A great deal of the lectures and work on assignments/quizzes/projects was learning and using the various plotting systems in R. Certainly this is important, but to put it into perspective, I spent four hours creating six plots for the final project, when I was able to use Tableau Desktop to create all six plots in under five minutes.
So formally learning the data exploration techniques was good, but expect much of this course to be about learning the R plotting systems.
That said, there is a point in this course (and the first time for all the courses to this point) where the topic suddenly got very, very technical. When clustering techniques were introduced it felt as if you were turned on your head as the focus suddenly went from various ways of plotting data in R to being neck deep in the explanation of clustering techniques that require a great degree of Linear Algebra knowledge.
Don't panic though. While there are questions in the guided assignments that are difficult, you don't really need to recall all of your Linear Algebra courses from college to pass this course.
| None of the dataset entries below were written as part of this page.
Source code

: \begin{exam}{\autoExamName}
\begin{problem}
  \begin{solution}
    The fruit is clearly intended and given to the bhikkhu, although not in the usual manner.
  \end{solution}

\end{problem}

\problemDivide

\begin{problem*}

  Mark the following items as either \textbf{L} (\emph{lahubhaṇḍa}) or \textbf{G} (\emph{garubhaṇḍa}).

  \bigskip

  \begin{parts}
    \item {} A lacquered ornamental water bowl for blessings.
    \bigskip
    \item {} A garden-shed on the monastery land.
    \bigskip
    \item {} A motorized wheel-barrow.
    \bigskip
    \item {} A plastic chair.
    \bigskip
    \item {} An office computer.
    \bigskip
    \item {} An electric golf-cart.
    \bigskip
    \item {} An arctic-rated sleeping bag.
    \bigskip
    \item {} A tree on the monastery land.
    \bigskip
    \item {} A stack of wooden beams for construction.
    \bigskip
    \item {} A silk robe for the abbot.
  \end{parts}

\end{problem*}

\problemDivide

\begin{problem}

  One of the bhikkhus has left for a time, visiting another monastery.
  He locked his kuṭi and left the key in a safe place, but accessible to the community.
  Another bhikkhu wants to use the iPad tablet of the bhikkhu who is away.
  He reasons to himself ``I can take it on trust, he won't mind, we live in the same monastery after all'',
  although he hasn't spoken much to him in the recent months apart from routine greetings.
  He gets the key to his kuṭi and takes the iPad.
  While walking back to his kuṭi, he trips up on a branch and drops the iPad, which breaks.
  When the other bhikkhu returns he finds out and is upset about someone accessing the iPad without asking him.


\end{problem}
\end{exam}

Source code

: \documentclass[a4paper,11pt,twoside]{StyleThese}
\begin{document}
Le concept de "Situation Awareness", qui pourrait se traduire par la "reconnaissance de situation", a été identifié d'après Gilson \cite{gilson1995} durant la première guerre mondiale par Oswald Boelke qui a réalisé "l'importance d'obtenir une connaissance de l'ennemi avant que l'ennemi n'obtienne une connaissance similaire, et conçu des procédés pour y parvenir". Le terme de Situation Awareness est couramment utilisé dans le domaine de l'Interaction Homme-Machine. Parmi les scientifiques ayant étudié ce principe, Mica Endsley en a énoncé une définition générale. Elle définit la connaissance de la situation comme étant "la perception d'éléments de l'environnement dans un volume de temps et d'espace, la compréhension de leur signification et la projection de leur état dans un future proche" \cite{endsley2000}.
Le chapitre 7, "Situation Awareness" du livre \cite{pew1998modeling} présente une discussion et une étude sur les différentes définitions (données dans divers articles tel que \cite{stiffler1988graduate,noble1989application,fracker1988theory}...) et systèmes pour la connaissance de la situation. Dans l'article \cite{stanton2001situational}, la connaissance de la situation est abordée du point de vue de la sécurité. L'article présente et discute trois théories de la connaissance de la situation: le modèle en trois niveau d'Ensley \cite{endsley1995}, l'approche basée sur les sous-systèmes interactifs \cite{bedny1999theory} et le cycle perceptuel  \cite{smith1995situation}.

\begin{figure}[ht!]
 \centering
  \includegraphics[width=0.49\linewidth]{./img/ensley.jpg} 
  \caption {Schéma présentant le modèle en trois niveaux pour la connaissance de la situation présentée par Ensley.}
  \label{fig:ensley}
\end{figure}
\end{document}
After all, R "has a package for that."
par Deepak R•
Oct 02, 2016
par Štefan Š•
Apr 17, 2016
I found it very useful.
Some space for improvement are better coding skills (naming variables) and
some more complex topics like SVD / PCA should be explained in a more intuitive way.
par Jeff B•
Mar 04, 2018
The plotting aspects of this course appealed to my visual sense.
par Ng B L•
Mar 09, 2017
When it comes to hierarchical and K-means clustering, the theory wasn't explained clearly. When do we use U and V for what purpose? How does D come in? I'm left confused after this.
par Raviprakash R S•
Feb 14, 2017
Nice course, but too much focus on "R" as a tool.... Industries don't use R as much... The course must be made more generic and independent of R - understand it is not easy to do but ....
par Praveen K B•
Sep 14, 2017
Good One to start with
par Philip E W J•
Mar 21, 2017
Would have needed a litle more in depth explanation of the clustering analysis
par Ratnikov Y•
May 27, 2017
Clustering is overwhelming field of knowledge.
par Chuxing C•
Dec 03, 2015
I have taken the course earlier, so am somewhat familiar with the layout and the materials. Overall it is a very good course and covers a wide range of subject matters. Roger has done a very good job explaining the concepts. I certainly would recommend this course to all who's interested in the subject.
I realize that there's limitation on the time people suppose to spend each week, however, I would like to suggest adding homework, in addition to quizzes.
Several video clips have some audio issues, not sure if that's fixable.
par Subramanya N•
Dec 12, 2017
ggplot should have been given more emphasis. It warrants a course on its own!